══ Data provided
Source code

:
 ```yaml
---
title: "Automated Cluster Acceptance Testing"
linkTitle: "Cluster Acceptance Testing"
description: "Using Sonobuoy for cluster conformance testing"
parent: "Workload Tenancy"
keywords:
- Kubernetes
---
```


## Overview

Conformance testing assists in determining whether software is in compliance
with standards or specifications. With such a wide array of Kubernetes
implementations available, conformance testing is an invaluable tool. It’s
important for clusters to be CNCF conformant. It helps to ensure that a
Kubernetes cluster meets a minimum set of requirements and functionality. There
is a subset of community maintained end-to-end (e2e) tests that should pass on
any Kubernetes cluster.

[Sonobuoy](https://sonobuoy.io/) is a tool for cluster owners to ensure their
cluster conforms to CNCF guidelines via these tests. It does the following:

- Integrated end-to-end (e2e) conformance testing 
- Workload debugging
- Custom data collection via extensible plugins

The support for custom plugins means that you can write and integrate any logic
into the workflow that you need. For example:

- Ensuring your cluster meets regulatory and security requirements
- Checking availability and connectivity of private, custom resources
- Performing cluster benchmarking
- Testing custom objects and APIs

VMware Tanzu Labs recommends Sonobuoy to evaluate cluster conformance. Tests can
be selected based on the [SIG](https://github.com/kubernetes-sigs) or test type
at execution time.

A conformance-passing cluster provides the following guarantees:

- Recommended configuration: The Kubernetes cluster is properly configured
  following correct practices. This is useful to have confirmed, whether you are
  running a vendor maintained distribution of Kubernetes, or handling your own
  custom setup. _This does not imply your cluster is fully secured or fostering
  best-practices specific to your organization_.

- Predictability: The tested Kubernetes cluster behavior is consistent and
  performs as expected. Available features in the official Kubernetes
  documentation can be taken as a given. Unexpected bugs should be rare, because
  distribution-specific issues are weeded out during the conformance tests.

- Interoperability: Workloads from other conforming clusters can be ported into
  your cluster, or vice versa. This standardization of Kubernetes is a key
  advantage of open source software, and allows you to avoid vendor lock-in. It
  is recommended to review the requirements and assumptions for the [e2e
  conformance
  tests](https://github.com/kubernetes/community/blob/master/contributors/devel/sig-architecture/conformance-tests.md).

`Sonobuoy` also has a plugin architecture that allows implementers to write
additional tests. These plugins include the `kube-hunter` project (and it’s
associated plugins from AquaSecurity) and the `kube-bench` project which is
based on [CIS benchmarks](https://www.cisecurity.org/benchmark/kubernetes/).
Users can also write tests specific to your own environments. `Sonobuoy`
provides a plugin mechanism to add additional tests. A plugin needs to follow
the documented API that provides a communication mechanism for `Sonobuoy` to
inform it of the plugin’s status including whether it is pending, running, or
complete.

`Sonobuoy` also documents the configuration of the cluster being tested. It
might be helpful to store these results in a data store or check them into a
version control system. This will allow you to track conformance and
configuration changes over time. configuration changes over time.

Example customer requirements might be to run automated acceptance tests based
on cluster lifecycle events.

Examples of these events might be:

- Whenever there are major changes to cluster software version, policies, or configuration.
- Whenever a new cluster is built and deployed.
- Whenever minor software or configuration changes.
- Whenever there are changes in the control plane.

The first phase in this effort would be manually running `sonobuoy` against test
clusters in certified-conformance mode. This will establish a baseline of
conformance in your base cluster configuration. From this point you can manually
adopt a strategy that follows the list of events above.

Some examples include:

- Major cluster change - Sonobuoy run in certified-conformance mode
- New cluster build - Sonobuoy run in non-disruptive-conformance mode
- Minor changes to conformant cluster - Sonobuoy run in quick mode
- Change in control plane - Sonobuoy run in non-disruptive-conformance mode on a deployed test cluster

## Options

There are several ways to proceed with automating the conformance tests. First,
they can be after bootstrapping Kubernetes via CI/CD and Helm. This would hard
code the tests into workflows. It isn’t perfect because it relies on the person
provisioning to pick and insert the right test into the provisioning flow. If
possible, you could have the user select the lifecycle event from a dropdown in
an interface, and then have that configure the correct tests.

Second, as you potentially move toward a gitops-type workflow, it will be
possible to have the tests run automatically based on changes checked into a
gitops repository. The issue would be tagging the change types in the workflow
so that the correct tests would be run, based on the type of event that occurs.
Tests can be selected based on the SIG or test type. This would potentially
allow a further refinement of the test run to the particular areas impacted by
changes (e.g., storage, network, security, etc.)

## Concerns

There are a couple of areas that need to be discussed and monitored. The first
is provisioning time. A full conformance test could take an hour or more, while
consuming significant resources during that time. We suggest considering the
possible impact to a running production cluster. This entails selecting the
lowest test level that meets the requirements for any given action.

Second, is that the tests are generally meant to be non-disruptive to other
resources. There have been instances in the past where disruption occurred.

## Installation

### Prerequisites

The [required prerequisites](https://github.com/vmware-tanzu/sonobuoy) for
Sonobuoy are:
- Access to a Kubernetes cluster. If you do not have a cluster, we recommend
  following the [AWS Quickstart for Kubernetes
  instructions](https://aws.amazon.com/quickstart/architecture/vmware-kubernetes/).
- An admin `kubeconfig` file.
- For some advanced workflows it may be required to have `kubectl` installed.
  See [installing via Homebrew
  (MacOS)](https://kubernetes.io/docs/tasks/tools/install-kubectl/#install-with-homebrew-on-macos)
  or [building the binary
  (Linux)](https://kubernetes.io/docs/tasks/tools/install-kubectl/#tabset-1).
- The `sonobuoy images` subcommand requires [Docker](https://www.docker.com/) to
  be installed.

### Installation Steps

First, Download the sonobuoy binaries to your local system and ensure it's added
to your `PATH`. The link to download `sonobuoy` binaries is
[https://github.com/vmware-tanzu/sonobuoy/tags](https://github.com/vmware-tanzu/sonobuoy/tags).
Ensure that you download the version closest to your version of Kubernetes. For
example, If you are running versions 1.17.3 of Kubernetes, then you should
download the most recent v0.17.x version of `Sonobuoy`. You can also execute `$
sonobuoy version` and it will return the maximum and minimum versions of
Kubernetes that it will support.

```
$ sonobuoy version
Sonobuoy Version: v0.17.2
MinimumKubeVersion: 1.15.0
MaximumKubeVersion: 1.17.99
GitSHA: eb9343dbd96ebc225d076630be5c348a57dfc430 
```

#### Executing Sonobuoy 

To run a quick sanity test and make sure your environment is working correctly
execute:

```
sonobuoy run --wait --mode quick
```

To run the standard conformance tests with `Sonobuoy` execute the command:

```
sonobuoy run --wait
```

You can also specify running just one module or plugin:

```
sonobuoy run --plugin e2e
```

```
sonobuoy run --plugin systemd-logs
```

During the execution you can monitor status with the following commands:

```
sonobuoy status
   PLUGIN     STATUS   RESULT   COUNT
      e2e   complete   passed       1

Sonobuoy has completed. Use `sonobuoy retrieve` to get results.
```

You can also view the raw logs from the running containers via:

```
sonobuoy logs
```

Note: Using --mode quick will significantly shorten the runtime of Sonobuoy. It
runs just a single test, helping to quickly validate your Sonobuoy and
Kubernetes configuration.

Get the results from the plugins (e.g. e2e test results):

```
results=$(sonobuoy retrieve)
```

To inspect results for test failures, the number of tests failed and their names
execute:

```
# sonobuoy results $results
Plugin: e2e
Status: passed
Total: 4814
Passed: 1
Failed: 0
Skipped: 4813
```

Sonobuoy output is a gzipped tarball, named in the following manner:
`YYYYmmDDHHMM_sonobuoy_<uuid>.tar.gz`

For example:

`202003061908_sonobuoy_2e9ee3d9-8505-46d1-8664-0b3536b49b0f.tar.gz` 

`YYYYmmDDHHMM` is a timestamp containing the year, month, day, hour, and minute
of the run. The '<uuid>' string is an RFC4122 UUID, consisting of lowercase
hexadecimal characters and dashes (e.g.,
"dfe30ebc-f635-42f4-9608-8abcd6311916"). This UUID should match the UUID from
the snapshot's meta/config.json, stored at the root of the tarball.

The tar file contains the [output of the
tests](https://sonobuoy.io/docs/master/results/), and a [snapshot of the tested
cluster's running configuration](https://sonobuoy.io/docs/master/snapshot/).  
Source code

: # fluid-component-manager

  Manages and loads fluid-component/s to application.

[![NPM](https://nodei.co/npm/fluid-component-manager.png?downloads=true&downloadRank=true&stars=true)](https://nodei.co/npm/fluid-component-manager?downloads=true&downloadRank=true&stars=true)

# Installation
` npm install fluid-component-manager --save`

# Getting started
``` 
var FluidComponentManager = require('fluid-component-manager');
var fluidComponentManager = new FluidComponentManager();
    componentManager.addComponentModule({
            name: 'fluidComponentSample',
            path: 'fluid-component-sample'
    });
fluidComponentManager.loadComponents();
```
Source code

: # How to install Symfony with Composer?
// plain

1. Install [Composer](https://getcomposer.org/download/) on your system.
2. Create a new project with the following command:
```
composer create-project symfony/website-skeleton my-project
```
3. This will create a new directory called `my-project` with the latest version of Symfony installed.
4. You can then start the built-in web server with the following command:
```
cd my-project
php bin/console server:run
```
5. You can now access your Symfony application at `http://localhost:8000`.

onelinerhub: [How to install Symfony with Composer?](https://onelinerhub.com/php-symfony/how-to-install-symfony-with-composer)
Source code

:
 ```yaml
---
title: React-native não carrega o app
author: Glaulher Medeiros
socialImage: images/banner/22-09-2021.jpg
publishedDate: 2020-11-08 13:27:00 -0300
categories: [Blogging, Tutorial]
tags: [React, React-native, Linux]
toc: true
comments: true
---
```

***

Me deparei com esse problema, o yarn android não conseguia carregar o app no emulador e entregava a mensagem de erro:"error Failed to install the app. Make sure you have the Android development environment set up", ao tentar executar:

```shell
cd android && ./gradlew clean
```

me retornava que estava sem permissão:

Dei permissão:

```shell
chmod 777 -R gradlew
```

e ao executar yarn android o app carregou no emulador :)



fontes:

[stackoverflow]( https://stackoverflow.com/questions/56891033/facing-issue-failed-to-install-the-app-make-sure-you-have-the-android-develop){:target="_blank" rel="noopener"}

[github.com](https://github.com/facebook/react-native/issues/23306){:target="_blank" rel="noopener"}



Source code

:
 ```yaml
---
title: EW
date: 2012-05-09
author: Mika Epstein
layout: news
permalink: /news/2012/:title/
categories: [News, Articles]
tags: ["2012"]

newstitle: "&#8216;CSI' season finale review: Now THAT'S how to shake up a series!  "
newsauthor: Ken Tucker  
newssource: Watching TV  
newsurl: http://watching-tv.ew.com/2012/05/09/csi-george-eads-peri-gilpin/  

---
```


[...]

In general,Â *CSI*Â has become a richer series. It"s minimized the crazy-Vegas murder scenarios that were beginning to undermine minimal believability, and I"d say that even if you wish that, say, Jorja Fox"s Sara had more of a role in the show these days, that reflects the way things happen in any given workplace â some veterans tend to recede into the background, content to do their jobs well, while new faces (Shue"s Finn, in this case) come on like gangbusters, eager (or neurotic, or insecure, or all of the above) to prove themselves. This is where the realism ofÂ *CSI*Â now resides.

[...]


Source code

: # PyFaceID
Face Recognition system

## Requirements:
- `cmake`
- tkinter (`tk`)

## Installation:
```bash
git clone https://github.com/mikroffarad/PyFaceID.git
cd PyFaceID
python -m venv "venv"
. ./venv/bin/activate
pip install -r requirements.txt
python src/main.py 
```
════
Task description: Your output should consist solely of the lines from the beginning of the entries through the line containing "## Overview", reproduced exactly.

Answer section:
Source code

:
 ```yaml
---
title: "Automated Cluster Acceptance Testing"
linkTitle: "Cluster Acceptance Testing"
description: "Using Sonobuoy for cluster conformance testing"
parent: "Workload Tenancy"
keywords:
- Kubernetes
---
```


## Overview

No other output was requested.